WITH the number of western perfumes flooding the market in the Middle East, it is easy to forget that Europeans learned the art of perfumery from the Arabs. France has been the perfume center of Europe since the 16th century but the first liquid perfumes were prepared as long ago as 3500 BC in Egypt. And the earliest form of perfume was incense which exudes a scent as it is burned; hence the word “perfume” is derived from the Latin “per fumum,” meaning “through smoke”.
The sale of European and American perfumes (the United States has become the world’s leading producer and consumer of perfumes) still dominates in Saudi Arabia but things are slowly changing. In Egypt, in the Gulf and in the Kingdom, men and women still prefer European perfumes but they are coming back to traditional perfumes,” says Rimaz Waleed.
A newcomer on the perfume scene, Rimaz is reinventing the traditional art of perfumery. Her exclusive perfumes are attracting an increasing number of customers across the Arab world. Unlike European toilet waters which quickly evaporate, (especially the inexpensive imitations known as ‘knockoffs’), her original scents remain long after they have been sprayed.
Her flagship perfume, Rimaz, bears her name. Its success is due to its amazing durability: It wears off only after three days. She has also created special perfumes for clothes and for men’s ghutras (headdress). From earliest times, both Arab men and women have scented their clothes with incense but nowadays both tend to spray their clothes with perfume instead of wafting incense into their robes and abbayas.
Rimaz Waleed’s forte lies in her ability to create personalized perfumes: “Once I create a perfume for a client, it is never made or sold to someone else. A growing number of men and women are interested in having a unique perfume created for their own exclusive use.” When the clients approve of the fragrance specially created for them, the secret recipe may be used to perfume a complete line of toiletries such as toilet water, body spray, body lotion, bath oil, shower gel, body scrub, liquid hand soap and even hair gel.

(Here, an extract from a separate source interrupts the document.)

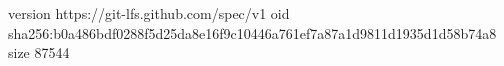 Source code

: version https://git-lfs.github.com/spec/v1
oid sha256:b0a486bdf0288f5d25da8e16f9c10446a761ef7a87a1d9811d1935d1d58b74a8
size 87544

Rimaz Waleed’s fascination with perfumes dates from her childhood in Riyadh. “I used to mix my mother’s perfumes in empty bottles and create new scents. It took me a long time before I decided to pursue this passion. One day when I was feeling particularly unhappy and ill at ease, I went to see a psychologist. He saw through me immediately and told me that I was terribly frustrated. He suggested I do what gave me pleasure and satisfaction. From that day, I never looked back and decided to pursue my dream of creating perfumes” she says.
Perfumes may contain as many as a hundred ingredients. Each perfume is composed of a top note, the volatile scent perceived immediately.The middle note gives the fragrance its main character and finally the end note is the most persistent. Also called the base note, the end note becomes apparent when the top and middle notes have faded and the least volatile components of the perfume remain.
Perfumes are generally classified according to one dominant odor. The floral group blends odors such as jasmine, rose, gardenia, lily of the valley. The spicy group includes aromas such as carnation, clove, cinnamon, and nutmeg. The woody group is vetiver, sandalwood and cedarwood. The oriental family combines diverse notes such as vanilla, balsam and musk and the herbal group features the aromas of clover and sweet grass.
Rimaz acknowledges her preference for amber and oud. Their aroma remains longer than other ingredients. She advises her customers to use a different scent during the day. “In the evening, one should wear a heavier fragrance. And one should not keep the same perfume the whole year round. I create special perfumes for the winter and the summer seasons.”
Rimaz is very particular about the quality of the ingredients she uses. She chooses only the best and will bring ‘oud‘ from as far away as Cambodia and India. She doesn’t use any synthetic products and concocts her secret fragrant formulas exclusively using natural products. Once she has chosen the perfume’s aromatic ingredients, she uses a fixative such as ambergris or musk to hold the fragrance together and prevent its quick evaporation.
The success of her perfumes and beauty products reminds us that scent making is a traditional Arabian industry. The inhabitants of the Arabian Peninsula produced the finest incense and ‘attar’ and furthermore, they were and still are phenomenal consumers.